Varios de ellos caminan hacia el pequeño hombre, creyéndolo al principio sólo un niño. Los largos bordones que portan se alzan defensivos cuando, cerca ya, reconocen en la figura a un hombre en nada parecido a cualquiera visto antes. Su pelo, largo, lacio y sable, está atado con raros nudos protuberantes en su redonda cabeza. Un rostro cobrizo con dos incisiones por ojos y unos ralos mechones en el mentón definen un semblante irreconocible para los viajeros, que, sin embargo, es lo bastante benigno como para no hacerlos huir.

«¡Salve, extranjero!», clama uno de los viandantes, y su voz nasal hiere el ensueño del peregrino.

El alquimista parpadea, y la estupenda gracia del deseo y su contención se desvanece. Por un momento, le sorprende hallarse de nuevo en su forma mortal y se inclina reflexivamente ante los extraños. Visten capas amorfas de ropa incolora y gorras que cuelgan desvaídas hacia un lado. Sus rostros quijarudos y su palor cadavérico le intrigan, y opta por no desaparecer de golpe como hiciera en el pasado al verse sorprendido por hombres o animales en sus ensueños.

«¿Quién eres, amigo?».

Por un instante, el peregrino flota desorientado en la estela de su pasión y las palabras extranjeras —Qui esne?— le suenan como su lengua nativa: «Ni lei ma?», «¿Estás cansado?».

«Bu leí», responde él antes de darse cuenta.

«¿Bleys?», preguntan los viajeros… y “Bleys” es lo que a sí mismos se responden, compartiendo entre ellos el nombre y sin que ninguno llegue a reconocerlo.

«Bleys… ¿tú persa?».

Él se inclina de nuevo, deliberada y concienzudamente esta vez, y observa que su aparición viste un largo ropaje negro con un brocado carmesí que figura las garras del Dragón. Para él esto es una expresión clara de la cercanía de la bestia, a la que el unicornio lo estaba conduciendo directamente con su ardiente hermosura, fría como luz de luna.

El peregrino se retrae. Su imagen fluctúa en el violeta del crepúsculo un instante, como reflejo en el agua, y desaparece en el aire vacío. Los viajeros barritan su sorpresa y se escurren hacia el campamento con demente carrera.

Algo más arriba de la ladera herbosa, el peregrino pausa ante una muralla de granito que brota del suelo arcilloso. Su forma física rehíla como fuego fatuo cuando recorre, con el filo de la uña del pulgar, la roca. Al destello de su presencia fantasmal, la piedra le resulta suave y se rinde fácilmente a sus trazos precisos. Mientras escribe, pronuncia en voz alta “Bleys”, complacido con su sonido foráneo. Este, decide, será su nuevo nombre en esta tierra extranjera adonde el unicornio lo ha guiado en su camino al cielo.

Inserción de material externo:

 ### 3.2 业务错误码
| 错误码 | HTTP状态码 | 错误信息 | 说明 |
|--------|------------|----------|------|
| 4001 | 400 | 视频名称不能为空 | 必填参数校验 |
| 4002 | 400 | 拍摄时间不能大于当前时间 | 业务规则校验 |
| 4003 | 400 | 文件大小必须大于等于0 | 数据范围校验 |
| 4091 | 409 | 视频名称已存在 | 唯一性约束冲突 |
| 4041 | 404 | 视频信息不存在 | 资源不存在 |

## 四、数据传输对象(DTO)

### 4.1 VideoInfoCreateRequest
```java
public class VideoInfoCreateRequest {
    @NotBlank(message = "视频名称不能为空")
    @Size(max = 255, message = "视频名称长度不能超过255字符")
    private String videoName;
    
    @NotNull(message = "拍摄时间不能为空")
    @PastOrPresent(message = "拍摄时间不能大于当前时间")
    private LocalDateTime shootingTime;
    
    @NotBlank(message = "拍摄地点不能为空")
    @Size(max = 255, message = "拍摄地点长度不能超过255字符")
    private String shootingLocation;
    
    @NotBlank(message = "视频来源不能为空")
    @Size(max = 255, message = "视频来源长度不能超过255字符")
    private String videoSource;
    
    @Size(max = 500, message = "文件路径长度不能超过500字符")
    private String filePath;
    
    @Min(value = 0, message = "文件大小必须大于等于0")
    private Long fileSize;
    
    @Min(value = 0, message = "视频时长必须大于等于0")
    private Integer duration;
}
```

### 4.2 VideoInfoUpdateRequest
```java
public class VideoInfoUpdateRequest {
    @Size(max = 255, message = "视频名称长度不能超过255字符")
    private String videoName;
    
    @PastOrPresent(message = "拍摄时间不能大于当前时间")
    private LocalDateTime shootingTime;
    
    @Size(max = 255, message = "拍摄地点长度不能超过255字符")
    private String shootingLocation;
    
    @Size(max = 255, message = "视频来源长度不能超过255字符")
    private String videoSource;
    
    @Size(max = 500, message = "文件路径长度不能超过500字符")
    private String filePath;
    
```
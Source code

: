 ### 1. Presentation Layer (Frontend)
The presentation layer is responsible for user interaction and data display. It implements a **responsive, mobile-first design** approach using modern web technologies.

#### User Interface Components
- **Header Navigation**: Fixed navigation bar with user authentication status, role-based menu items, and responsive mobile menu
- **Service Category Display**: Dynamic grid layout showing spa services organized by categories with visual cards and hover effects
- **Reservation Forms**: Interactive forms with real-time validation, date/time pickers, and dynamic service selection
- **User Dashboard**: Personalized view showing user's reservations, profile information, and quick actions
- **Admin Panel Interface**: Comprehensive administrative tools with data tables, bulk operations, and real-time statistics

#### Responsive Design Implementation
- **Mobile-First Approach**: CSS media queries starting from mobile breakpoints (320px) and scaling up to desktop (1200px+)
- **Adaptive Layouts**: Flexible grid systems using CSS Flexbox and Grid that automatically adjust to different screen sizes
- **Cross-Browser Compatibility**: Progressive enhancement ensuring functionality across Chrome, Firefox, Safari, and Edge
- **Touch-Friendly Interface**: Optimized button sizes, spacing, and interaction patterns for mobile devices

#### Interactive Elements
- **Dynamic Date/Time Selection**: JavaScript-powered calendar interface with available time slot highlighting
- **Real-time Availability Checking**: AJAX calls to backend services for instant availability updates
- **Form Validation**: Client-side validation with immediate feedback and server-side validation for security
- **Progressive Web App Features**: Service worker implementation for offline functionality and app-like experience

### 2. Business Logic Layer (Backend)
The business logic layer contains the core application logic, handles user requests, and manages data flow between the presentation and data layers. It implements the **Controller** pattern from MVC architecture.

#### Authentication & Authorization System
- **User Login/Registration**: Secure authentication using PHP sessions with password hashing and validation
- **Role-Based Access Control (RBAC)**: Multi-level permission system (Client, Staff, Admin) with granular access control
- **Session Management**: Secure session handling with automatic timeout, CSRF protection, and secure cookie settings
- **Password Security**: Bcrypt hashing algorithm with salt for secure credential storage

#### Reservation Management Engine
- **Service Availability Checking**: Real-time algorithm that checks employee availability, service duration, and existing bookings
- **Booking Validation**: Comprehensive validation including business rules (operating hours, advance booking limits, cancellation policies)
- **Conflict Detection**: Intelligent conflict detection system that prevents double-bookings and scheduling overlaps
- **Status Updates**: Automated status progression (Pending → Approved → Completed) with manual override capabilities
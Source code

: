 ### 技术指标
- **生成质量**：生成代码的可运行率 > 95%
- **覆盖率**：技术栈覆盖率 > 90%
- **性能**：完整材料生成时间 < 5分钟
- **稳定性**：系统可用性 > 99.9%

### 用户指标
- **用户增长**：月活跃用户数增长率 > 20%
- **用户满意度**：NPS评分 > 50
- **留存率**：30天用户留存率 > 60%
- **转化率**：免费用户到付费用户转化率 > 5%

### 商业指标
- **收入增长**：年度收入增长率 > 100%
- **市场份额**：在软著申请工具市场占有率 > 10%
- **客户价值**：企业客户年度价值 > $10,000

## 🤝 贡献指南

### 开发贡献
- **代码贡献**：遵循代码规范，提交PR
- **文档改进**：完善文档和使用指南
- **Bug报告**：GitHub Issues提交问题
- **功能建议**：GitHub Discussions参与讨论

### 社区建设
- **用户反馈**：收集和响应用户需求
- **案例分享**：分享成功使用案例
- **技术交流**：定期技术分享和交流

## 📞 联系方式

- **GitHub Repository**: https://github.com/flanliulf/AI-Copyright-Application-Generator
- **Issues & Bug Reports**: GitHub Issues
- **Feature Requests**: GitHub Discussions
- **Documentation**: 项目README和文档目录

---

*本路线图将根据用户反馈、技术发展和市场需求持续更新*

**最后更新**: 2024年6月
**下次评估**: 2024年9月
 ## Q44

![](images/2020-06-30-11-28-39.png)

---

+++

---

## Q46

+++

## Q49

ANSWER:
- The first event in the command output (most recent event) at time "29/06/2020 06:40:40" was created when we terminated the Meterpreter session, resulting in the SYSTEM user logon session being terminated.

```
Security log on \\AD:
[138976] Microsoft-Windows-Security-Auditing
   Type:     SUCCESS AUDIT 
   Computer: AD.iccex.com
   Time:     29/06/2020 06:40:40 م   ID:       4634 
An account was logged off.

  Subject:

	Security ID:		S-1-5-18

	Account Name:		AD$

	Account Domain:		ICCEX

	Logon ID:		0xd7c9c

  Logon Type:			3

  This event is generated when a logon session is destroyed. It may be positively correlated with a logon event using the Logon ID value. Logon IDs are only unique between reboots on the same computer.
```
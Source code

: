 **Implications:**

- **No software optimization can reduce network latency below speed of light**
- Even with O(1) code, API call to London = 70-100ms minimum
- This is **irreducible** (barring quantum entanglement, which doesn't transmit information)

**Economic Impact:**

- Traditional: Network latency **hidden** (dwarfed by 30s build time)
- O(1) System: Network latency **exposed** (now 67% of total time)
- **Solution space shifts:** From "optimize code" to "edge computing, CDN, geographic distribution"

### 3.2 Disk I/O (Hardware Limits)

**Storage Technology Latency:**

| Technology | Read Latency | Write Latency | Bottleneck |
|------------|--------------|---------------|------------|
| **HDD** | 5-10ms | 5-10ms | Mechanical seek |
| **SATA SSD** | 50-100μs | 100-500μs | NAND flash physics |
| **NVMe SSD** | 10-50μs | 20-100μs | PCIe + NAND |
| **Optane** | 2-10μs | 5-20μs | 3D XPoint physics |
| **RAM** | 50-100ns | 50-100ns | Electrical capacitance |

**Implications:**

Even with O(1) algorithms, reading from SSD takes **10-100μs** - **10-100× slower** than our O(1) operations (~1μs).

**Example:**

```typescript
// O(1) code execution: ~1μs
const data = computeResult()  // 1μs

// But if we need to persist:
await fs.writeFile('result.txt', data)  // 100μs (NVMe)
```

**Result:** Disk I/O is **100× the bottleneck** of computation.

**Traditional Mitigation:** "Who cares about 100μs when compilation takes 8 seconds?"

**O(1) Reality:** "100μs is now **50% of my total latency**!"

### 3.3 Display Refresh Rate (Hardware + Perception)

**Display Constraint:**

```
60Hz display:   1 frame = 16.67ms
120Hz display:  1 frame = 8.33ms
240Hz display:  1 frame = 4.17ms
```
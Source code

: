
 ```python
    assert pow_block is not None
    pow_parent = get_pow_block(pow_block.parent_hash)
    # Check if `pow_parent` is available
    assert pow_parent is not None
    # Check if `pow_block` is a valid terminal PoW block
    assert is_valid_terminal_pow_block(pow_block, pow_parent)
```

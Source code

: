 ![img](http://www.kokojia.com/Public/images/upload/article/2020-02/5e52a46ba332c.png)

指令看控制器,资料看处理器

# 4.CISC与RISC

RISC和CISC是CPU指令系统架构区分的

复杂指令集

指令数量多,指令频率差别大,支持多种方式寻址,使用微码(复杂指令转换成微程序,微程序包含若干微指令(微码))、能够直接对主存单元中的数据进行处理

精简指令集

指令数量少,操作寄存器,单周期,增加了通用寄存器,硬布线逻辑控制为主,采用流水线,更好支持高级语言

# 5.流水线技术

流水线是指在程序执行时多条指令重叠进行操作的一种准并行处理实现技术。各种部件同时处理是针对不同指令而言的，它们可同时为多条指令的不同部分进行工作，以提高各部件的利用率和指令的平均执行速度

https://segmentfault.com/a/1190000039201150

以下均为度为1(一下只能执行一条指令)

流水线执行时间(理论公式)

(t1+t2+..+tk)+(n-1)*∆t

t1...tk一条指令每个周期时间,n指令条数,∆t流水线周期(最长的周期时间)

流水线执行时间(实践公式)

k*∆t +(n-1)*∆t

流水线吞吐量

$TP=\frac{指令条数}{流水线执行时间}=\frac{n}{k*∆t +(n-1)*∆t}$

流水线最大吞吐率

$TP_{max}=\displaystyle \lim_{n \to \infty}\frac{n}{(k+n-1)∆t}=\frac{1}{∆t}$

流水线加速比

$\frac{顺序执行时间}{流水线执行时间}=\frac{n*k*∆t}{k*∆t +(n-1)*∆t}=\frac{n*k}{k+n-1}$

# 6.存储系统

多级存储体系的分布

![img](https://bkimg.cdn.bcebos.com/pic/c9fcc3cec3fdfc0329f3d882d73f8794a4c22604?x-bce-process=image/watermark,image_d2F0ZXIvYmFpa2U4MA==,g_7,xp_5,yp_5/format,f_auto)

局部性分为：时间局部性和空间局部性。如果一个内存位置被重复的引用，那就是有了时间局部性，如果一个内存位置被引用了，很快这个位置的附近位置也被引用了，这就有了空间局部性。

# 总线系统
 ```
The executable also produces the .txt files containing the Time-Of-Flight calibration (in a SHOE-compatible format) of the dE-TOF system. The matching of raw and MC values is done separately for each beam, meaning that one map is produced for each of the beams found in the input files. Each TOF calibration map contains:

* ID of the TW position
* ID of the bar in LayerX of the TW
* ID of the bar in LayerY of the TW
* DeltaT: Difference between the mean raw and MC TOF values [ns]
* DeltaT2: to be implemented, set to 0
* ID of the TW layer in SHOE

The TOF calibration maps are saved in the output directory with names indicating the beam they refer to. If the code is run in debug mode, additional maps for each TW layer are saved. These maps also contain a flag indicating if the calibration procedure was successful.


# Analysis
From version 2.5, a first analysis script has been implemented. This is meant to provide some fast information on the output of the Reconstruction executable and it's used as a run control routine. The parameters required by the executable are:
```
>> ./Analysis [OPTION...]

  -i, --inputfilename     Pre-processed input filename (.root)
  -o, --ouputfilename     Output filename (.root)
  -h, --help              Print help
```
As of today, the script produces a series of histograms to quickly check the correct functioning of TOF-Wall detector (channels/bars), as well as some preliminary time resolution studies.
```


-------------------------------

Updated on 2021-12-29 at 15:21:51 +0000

Una vez su acto concluido, Bleys se aparta de la muralla granítica y se desangra en el crepúsculo como una mancha de tenues colores vinosos. Las cuatro palabras que ha escarabajeado en la piedra rutilan brevemente con astrales etincelas para oscurecerse luego en las cicatrices rocosas de una inscripción, una declaración del propósito del peregrino: dejar esta tierra y volar a un mundo más verdadero. Ese viaje empieza aquí, en el país de las puestas de sol.